Construction work on the Light Water Reactor at Kumho, North Korea (Photo: AP)

The uranium enrichment program of North Korea had emerged at some point in the mid-1990s, in the form of a knowledge exchange transaction between Dr. Abdul Qadeer Khan, known as the "Father of the Pakistani Bomb" and North Korea. Dr. Khan provided the North Koreans with the technology of the Zippe-type gas centrifuges used in the enrichment of uranium, in exchange for the technology of the Nodong ballistic missile, whose Pakistani version is the Ghauri missile. At that time, KRL (Khan Research Laboratories – named after the founder, Dr. Khan) located near the city of Kahuta in Pakistan, operated two centrifuge types on an industrial scale: P1 – a first-generation centrifuge with an aluminum alloy rotor, and P2 – a centrifuge fitted with a maraging steel rotor. The P2 centrifuge is more powerful and rotates faster, thereby increasing the uranium throughput per machine relative to the P1 centrifuge.

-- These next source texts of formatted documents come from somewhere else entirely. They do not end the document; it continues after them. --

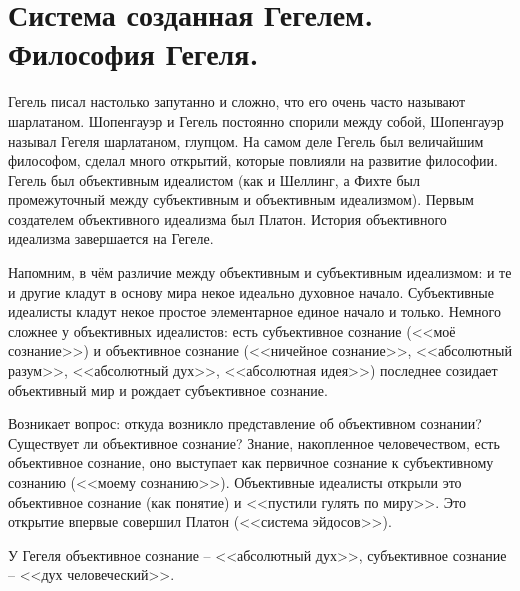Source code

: 

\section{Система созданная Гегелем. Философия Гегеля.}


Гегель писал настолько запутанно и сложно, что его очень часто называют шарлатаном. Шопенгауэр и Гегель постоянно спорили между собой, Шопенгауэр называл Гегеля шарлатаном, глупцом. На самом деле Гегель был величайшим философом, сделал много открытий, которые повлияли на развитие философии. Гегель был объективным идеалистом (как и Шеллинг, а Фихте был промежуточный между субъективным и объективным идеализмом). Первым создателем объективного идеализма был Платон. История объективного идеализма завершается на Гегеле.

Напомним, в чём различие между объективным и субъективным идеализмом: и те и другие кладут в основу мира некое идеально духовное начало. Субъективные идеалисты кладут некое простое элементарное единое начало и только. Немного сложнее у объективных идеалистов: есть субъективное сознание (<<моё сознание>>) и объективное сознание (<<ничейное сознание>>, <<абсолютный разум>>, <<абсолютный дух>>, <<абсолютная идея>>) последнее созидает объективный мир и рождает субъективное сознание.

Возникает вопрос: откуда возникло представление об объективном сознании? Существует ли объективное сознание? Знание, накопленное человечеством, есть объективное сознание, оно выступает как первичное сознание к субъективному сознанию (<<моему сознанию>>). Объективные идеалисты открыли это объективное сознание (как понятие) и <<пустили гулять по миру>>. Это открытие впервые совершил Платон (<<система эйдосов>>).

У Гегеля объективное сознание – <<абсолютный дух>>, субъективное сознание – <<дух человеческий>>.

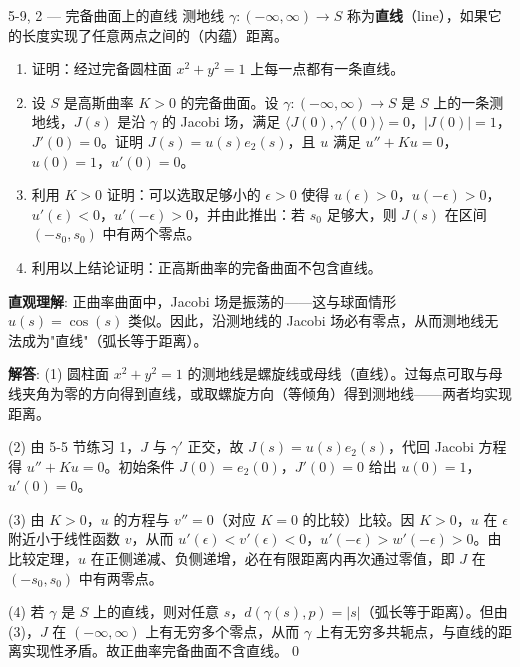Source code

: \begin{exercise}{5-9, 2 — 完备曲面上的直线}
测地线 $\gamma: (-\infty, \infty) \to S$ 称为\textbf{直线}（line），如果它的长度实现了任意两点之间的（内蕴）距离。

\begin{enumerate}
\item 证明：经过完备圆柱面 $x^2 + y^2 = 1$ 上每一点都有一条直线。
\item 设 $S$ 是高斯曲率 $K > 0$ 的完备曲面。设 $\gamma: (-\infty, \infty) \to S$ 是 $S$ 上的一条测地线，$J(s)$ 是沿 $\gamma$ 的 Jacobi 场，满足 $\langle J(0), \gamma'(0) \rangle = 0$，$|J(0)| = 1$，$J'(0) = 0$。证明 $J(s) = u(s)e_2(s)$，且 $u$ 满足 $u'' + K u = 0$，$u(0) = 1$，$u'(0) = 0$。
\item 利用 $K > 0$ 证明：可以选取足够小的 $\epsilon > 0$ 使得 $u(\epsilon) > 0$，$u(-\epsilon) > 0$，$u'(\epsilon) < 0$，$u'(-\epsilon) > 0$，并由此推出：若 $s_0$ 足够大，则 $J(s)$ 在区间 $(-s_0, s_0)$ 中有两个零点。
\item 利用以上结论证明：正高斯曲率的完备曲面不包含直线。
\end{enumerate}
\end{exercise}
\begin{solution}
\textbf{直观理解}: 正曲率曲面中，Jacobi 场是振荡的——这与球面情形 $u(s)=\cos(s)$ 类似。因此，沿测地线的 Jacobi 场必有零点，从而测地线无法成为"直线"（弧长等于距离）。

\textbf{解答}: (1) 圆柱面 $x^2+y^2=1$ 的测地线是螺旋线或母线（直线）。过每点可取与母线夹角为零的方向得到直线，或取螺旋方向（等倾角）得到测地线——两者均实现距离。

(2) 由 5-5 节练习 1，$J$ 与 $\gamma'$ 正交，故 $J(s)=u(s)e_2(s)$，代回 Jacobi 方程得 $u''+Ku=0$。初始条件 $J(0)=e_2(0)$，$J'(0)=0$ 给出 $u(0)=1$，$u'(0)=0$。

(3) 由 $K>0$，$u$ 的方程与 $v''=0$（对应 $K=0$ 的比较）比较。因 $K>0$，$u$ 在 $\epsilon$ 附近小于线性函数 $v$，从而 $u'(\epsilon)<v'(\epsilon)<0$，$u'(-\epsilon)>w'(-\epsilon)>0$。由比较定理，$u$ 在正侧递减、负侧递增，必在有限距离内再次通过零值，即 $J$ 在 $(-s_0,s_0)$ 中有两零点。

(4) 若 $\gamma$ 是 $S$ 上的直线，则对任意 $s$，$d(\gamma(s),p)=|s|$（弧长等于距离）。但由 (3)，$J$ 在 $(-\infty,\infty)$ 上有无穷多个零点，从而 $\gamma$ 上有无穷多共轭点，与直线的距离实现性矛盾。故正曲率完备曲面不含直线。\qed
\end{solution}

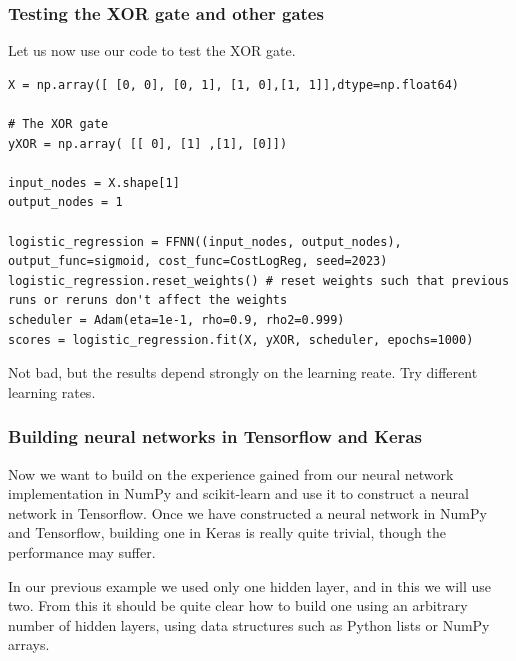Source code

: \documentclass{beamer}
\begin{document}
\begin{frame}
\frametitle{Testing the XOR gate and other gates}

Let us now use our code to test the XOR gate.














\begin{verbatim}
X = np.array([ [0, 0], [0, 1], [1, 0],[1, 1]],dtype=np.float64)

# The XOR gate
yXOR = np.array( [[ 0], [1] ,[1], [0]])

input_nodes = X.shape[1]
output_nodes = 1

logistic_regression = FFNN((input_nodes, output_nodes), output_func=sigmoid, cost_func=CostLogReg, seed=2023)
logistic_regression.reset_weights() # reset weights such that previous runs or reruns don't affect the weights
scheduler = Adam(eta=1e-1, rho=0.9, rho2=0.999)
scores = logistic_regression.fit(X, yXOR, scheduler, epochs=1000)

\end{verbatim}

Not bad, but the results depend strongly on the learning reate. Try different learning rates.
\end{frame}

\begin{frame}
\frametitle{Building neural networks in Tensorflow and Keras}

Now we want  to build on the experience gained from our neural network implementation in NumPy and scikit-learn
and use it to construct a neural network in Tensorflow. Once we have constructed a neural network in NumPy
and Tensorflow, building one in Keras is really quite trivial, though the performance may suffer.  

In our previous example we used only one hidden layer, and in this we will use two. From this it should be quite
clear how to build one using an arbitrary number of hidden layers, using data structures such as Python lists or
NumPy arrays.
\end{frame}
\end{document}
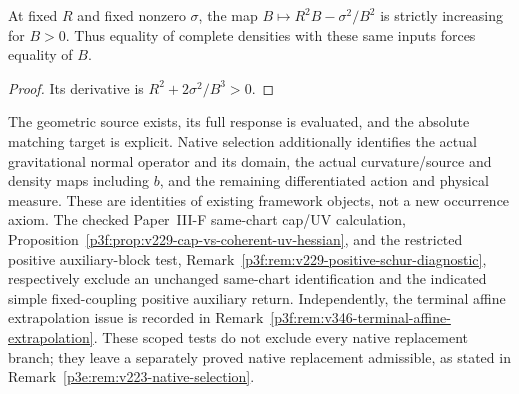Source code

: \documentclass[12pt,a4paper]{article}
\begin{document}
\begin{proposition}
\label{p3e:prop:v229-complete-cap-injective}
At fixed $R$ and fixed nonzero $\sigma$, the map
$B\mapsto R^2B-\sigma^2/B^2$ is strictly increasing for $B>0$.
Thus equality of complete densities with these same inputs forces
equality of $B$.
\end{proposition}
\begin{proof}
Its derivative is $R^2+2\sigma^2/B^3>0$.
\end{proof}

\begin{remark}
\label{p3e:rem:v229-native-selection}
The geometric source exists, its full response is evaluated, and the
absolute matching target is explicit. Native selection additionally
identifies the actual gravitational normal operator and its domain,
the actual curvature/source and density maps including $b$, and the
remaining differentiated action and physical measure. These are
identities of existing framework objects, not a new occurrence axiom.
The checked Paper~III-F same-chart cap/UV calculation,
Proposition~\ref{p3f:prop:v229-cap-vs-coherent-uv-hessian}, and the
restricted positive auxiliary-block test,
Remark~\ref{p3f:rem:v229-positive-schur-diagnostic}, respectively exclude
an unchanged same-chart identification and the indicated simple
fixed-coupling positive auxiliary return.  Independently, the terminal
affine extrapolation issue is recorded in
Remark~\ref{p3f:rem:v346-terminal-affine-extrapolation}.
These scoped tests do not exclude every native replacement branch; they
leave a separately proved native replacement admissible, as stated in
Remark~\ref{p3e:rem:v223-native-selection}.
\end{remark}
\end{document}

According to Indian journalist Shyam Bhatia, who was a close friend of Benazir Bhutto, following Bhutto's election, in the autumn of 1993, for a second term as Prime Minister of Pakistan, she visited Pyongyang in order to meet with Kim Il-Song, the supreme leader of North Korea, to discuss North Korean assistance to Pakistan in the development of ballistic missiles. Following the advice of Dr. Khan, Bhutto carried with her CDs that contained sensitive centrifuge-related data as an incentive for the negotiations with Pyongyang regarding the missile issue. According to Dr. Khan (after 2003, when the clandestine, illicit centrifuge technology trafficking network he had established and through which he sold centrifuge technology to Iran and Libya was revealed), in 1993 and 1994, missile specialists from North Korea came to the laboratories in Pakistan in order to train the Pakistani engineers and technicians in the manufacture of the missile parts. At the same time, the workshops where the North Korean specialists trained the Pakistanis were also the site where centrifuge parts were manufactured and assembled and where centrifuge sub-assemblies and complete centrifuges were assembled and tested. The North Korean specialists were keenly interested in the centrifuge technology, and during the period they spent at KRL as instructors, they also studied the more advanced P2 type centrifuges under the best Pakistani specialists. Indeed, the former President of Pakistan, Pervez Musharraf, confirmed in his memoirs that the North Koreans were regular guests at KRL and that Dr. Khan supplied them with twenty P1 type centrifuges, four P2 type centrifuges, flowmeters and control devices so that they may gain experience in the operation of centrifuges, as well as with computer software for this activity.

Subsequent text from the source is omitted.